The problem — Scan the records for "config". Report each line that includes it.

Dataset entries:
⁂
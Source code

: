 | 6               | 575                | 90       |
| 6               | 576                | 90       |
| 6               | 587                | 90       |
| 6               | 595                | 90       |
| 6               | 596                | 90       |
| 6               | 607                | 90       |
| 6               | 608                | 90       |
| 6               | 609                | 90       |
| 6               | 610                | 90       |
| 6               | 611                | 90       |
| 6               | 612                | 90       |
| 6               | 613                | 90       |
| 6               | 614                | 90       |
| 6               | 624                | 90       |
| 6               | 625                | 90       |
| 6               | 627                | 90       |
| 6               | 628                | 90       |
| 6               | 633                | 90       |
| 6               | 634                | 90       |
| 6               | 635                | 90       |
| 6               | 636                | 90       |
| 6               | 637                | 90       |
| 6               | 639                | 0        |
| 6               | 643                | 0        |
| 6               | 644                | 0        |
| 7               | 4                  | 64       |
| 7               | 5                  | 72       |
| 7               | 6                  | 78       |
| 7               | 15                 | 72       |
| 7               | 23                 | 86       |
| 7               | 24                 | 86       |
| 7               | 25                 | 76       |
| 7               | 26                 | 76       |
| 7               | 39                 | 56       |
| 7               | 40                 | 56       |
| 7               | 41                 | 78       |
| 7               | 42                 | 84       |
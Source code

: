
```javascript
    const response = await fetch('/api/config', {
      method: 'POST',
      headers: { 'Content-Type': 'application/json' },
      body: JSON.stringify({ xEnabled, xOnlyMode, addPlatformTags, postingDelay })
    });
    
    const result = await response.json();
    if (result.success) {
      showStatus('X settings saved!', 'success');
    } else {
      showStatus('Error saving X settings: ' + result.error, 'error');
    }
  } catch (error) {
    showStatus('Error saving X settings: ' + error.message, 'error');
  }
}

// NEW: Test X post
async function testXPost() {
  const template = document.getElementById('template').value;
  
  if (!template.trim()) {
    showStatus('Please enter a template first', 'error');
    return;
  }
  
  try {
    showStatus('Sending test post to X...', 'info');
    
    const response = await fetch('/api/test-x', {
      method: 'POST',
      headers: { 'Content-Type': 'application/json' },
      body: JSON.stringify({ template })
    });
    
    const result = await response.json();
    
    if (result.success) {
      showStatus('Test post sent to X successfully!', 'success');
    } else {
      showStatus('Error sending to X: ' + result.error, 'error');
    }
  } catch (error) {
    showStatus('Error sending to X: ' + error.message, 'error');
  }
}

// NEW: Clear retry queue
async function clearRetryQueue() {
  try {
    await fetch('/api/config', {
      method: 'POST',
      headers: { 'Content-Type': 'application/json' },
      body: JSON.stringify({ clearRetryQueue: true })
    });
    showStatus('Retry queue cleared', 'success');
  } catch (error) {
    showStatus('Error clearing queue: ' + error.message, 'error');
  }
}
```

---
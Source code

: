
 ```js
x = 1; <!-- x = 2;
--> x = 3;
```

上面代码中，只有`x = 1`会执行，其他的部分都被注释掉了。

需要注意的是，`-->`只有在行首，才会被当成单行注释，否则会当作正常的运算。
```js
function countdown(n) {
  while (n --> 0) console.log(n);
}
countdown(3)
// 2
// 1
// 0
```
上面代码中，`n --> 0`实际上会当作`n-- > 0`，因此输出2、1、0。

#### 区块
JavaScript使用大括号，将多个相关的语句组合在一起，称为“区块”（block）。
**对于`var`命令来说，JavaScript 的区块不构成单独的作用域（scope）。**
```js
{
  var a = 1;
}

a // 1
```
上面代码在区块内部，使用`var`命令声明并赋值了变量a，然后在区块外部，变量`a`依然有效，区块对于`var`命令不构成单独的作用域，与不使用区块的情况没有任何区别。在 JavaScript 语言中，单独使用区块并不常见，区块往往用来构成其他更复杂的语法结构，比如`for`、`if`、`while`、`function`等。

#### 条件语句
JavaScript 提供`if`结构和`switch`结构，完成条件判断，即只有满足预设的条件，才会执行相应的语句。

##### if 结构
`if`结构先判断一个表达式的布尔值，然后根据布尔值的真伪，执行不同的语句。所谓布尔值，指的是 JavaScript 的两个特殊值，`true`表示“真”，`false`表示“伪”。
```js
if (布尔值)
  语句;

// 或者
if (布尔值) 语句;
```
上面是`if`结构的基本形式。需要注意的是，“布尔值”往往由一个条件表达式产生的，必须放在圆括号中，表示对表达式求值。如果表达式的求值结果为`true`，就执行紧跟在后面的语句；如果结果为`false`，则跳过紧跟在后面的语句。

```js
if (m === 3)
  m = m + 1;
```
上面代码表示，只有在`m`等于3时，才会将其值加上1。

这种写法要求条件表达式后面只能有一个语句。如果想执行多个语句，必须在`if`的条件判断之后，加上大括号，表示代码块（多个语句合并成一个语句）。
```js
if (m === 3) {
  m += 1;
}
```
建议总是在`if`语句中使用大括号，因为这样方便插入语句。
⁂
Written answer —
    const response = await fetch('/api/config', {
    await fetch('/api/config', {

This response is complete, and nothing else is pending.